A few weeks ago, our church shared a Josh McDowell video that rocked my world. It’s almost an hour long, but it is eye-opening, and so worth 60 minutes of your time.

Here are a few stats from McDowell. (Most come from a landmark study called The Porn Phenomenon. Results were released in January of this year.)

  • Nearly half of young people actively seek out porn weekly or more often.
  • Twice as many young adults first viewed pornography before puberty than did the previous generation.
  • 66% percent of teens and young adults have received a sexually explicit message and 41% have sent one.
  • Only 1 in 20 young adults and 1 in 10 teens say their friends think viewing porn is a bad thing.
  • Nearly half of young adults say they come across porn once per week even if they aren’t seeking it out.
  • 71% of adults and 85% of teens who have view pornography say they do it using online videos
  • 2 out of 5 church-going men view porn several times per week
  • There are 26,000,000 pornographic web sites and 2,000,000,000 pages just one click away.

(Wait. Stop. Did you catch that last statistic? 2,000,000,000 pages. That’s billions people.)

We live in a culture and a time in history when it is impossible to keep our children from being exposed to porn. One of my children clicked on and watched an inappropriate video at eight years old, and we are a pretty darn careful, loving and God-fearing family.

I’ve written about web protections in the past, but because of the Josh Mcdowell video I mentioned above, I have increased motivation to be diligent in this arena and I am compelled to share some web protection info again.

Keep in mind that none of these are foolproof. There are ways around pretty much everything. But they are one component in the pursuit to protect our kids.

openDNS

This is router based protection. This recognizes every wi-fi ready device that comes into your home (not just the ones you own). You get to choose what you want to block access to. You can customize this to your preferences or use their generic options of low, medium and high.  (We set this up in our home last week. It has taken a bit of tweaking, but it’s easy for the admin to tweak.)

Netnanny

Family Protection Pass – $59.99/year For use on up to 5 devices. Features: Internet Filter, Pornography Block, Time Management, Social Media Monitoring, Child Protection Software, Profanity Masking, Alerts and Reporting, Personal Accountability, Remote Management. According to their website, this allows parents to “monitor their child’s friends, pictures, and posts on social networks including Facebook, Twitter, Instagram, Pinterest, Tumblr, Google+ and LinkedIn.” (We have this set up on our kids devices. Again, we’ve done some tweaking since first installing this, but overall we’ve been happy with the software.)

K9 Web Protection

Internet Filter Features : Blocks websites in 70+ categories, safe search on search engines, set time restrictions/block internet at certain times, override specific webpages with passwords, reporting *Available for most devices. (When Corey googled K9 Web Protection, the first page on the list was a one explaining how to get around these protections when they are on your device, so we decided against this one.)

iOS

If you are an Apple user, you can set up content filtering through the iOS 7 “restrictions” setting. On your device, Go to settings > General > Restrictions.

Android

Play store content filtering – Go to select options > Select settings > enable content filtering applications protection

Covenant Eyes

Family Account – $13.99/month (I believe this is for up to 5 people.) Features: This one is unique in that it has accountability options that can be used in addition to parental controls or on their own. Parents can receive accountability reports on their children, and filtering with age-based content ratings can be added (for free) to specific users or all users. (A friend of mine has used this and said the one downside they have found is that is slows down the devices it is on.)

Social Networking

Know what social media apps your kids are using. Friend them. Follow them. Be involved in their online life. A lot kids use social apps innocently, but a lot of apps are being used for some pretty awful stuff. And porn is so pervasive and intriguing and addictive, even our good kids (because I know you and I both have good kids) can be pulled into it. (Here’s a post from last year with links to articles on social media apps.)

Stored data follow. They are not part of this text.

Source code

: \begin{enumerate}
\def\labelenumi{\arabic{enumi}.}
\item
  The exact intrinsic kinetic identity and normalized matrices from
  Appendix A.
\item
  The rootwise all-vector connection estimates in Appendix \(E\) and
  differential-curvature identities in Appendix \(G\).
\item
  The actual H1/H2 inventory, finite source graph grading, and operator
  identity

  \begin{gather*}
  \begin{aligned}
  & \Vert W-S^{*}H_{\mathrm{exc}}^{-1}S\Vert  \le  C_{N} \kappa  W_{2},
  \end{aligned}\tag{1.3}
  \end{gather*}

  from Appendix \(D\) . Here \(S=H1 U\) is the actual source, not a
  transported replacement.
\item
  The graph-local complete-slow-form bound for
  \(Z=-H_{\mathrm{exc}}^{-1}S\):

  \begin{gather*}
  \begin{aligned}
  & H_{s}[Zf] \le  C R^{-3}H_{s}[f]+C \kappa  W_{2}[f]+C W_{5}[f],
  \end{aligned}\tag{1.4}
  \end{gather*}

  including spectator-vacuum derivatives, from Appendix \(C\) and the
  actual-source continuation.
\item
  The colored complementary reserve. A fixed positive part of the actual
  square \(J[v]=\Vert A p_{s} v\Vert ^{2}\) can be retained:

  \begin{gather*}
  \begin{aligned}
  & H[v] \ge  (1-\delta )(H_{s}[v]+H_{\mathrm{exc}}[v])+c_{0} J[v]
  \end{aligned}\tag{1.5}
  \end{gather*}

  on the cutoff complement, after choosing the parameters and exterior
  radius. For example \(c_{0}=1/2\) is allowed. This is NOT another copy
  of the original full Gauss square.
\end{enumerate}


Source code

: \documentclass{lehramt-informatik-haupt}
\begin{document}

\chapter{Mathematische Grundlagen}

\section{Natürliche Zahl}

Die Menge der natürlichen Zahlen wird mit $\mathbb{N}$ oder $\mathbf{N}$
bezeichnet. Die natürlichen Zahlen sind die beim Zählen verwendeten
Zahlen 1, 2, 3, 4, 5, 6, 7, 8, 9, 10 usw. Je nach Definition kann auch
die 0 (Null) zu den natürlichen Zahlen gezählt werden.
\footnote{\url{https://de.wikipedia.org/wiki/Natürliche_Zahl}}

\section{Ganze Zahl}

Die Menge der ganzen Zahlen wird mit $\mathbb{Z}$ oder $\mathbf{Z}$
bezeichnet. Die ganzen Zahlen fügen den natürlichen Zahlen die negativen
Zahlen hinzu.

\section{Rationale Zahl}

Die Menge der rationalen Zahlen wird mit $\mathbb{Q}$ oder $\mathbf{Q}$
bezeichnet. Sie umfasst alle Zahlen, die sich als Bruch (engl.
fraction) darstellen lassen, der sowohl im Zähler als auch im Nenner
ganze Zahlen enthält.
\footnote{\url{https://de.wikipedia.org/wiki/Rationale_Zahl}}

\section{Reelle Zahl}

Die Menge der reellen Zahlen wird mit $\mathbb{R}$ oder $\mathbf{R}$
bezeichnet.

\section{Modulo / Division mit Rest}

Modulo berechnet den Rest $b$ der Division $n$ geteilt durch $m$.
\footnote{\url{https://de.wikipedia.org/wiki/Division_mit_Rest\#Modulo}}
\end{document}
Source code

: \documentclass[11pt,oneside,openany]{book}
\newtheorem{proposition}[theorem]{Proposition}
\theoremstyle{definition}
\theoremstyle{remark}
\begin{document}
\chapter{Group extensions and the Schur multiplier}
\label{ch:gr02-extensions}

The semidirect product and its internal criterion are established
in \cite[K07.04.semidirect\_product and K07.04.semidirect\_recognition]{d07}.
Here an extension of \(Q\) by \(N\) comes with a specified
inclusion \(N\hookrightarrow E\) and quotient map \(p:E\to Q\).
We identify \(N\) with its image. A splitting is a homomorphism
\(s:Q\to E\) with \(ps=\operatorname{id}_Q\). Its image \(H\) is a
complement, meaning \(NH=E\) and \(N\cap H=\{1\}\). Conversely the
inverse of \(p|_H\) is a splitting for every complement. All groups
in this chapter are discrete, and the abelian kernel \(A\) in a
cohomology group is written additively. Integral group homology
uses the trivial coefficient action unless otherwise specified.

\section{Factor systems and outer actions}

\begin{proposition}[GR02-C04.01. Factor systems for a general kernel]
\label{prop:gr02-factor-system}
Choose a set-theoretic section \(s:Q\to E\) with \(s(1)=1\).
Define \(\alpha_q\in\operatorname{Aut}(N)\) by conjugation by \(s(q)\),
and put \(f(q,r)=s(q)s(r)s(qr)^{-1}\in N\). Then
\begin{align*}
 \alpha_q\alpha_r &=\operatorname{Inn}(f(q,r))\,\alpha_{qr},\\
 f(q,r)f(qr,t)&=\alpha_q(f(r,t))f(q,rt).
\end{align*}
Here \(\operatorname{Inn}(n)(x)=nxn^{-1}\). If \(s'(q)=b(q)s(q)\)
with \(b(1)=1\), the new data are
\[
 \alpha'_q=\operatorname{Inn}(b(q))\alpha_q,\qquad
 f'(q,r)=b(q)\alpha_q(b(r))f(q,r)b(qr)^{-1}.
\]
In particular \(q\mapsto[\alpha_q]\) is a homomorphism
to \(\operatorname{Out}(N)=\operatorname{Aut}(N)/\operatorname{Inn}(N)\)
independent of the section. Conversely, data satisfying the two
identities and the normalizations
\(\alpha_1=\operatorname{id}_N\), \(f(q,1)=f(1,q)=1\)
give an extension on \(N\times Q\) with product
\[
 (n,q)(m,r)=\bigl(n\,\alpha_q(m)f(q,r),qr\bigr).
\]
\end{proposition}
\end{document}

Talk in real life. Using real words. Verbally.

This is kind of hard. Who enjoys having open conversations with their kids about porn and sex? But we need to create an atmosphere where they can come to us openly and not be shamed when they make a mistake or are struggling. And from the statistics I’ve read, the majority of youth (especially males, but also a growing number of females) will struggle to some extent. We can’t afford not to communicate about this stuff.

I certainly wouldn’t let my teenage boy go walking around an adult entertainment store (and I know you wouldn’t either), but these kids essentially have access to all the same stuff (and more) on that little device they carry around in their pocket every day. It is worth our time, effort and money to help our kids navigate the online world wisely.

*I know there are other safeguards out there. If you know of something great, please email me or share it in the comments. (Corey and I are interesting in any program that filters youtube. If you have any helpful info I’d love to hear it.)

**Thank you to Josh Kraling for some of this info.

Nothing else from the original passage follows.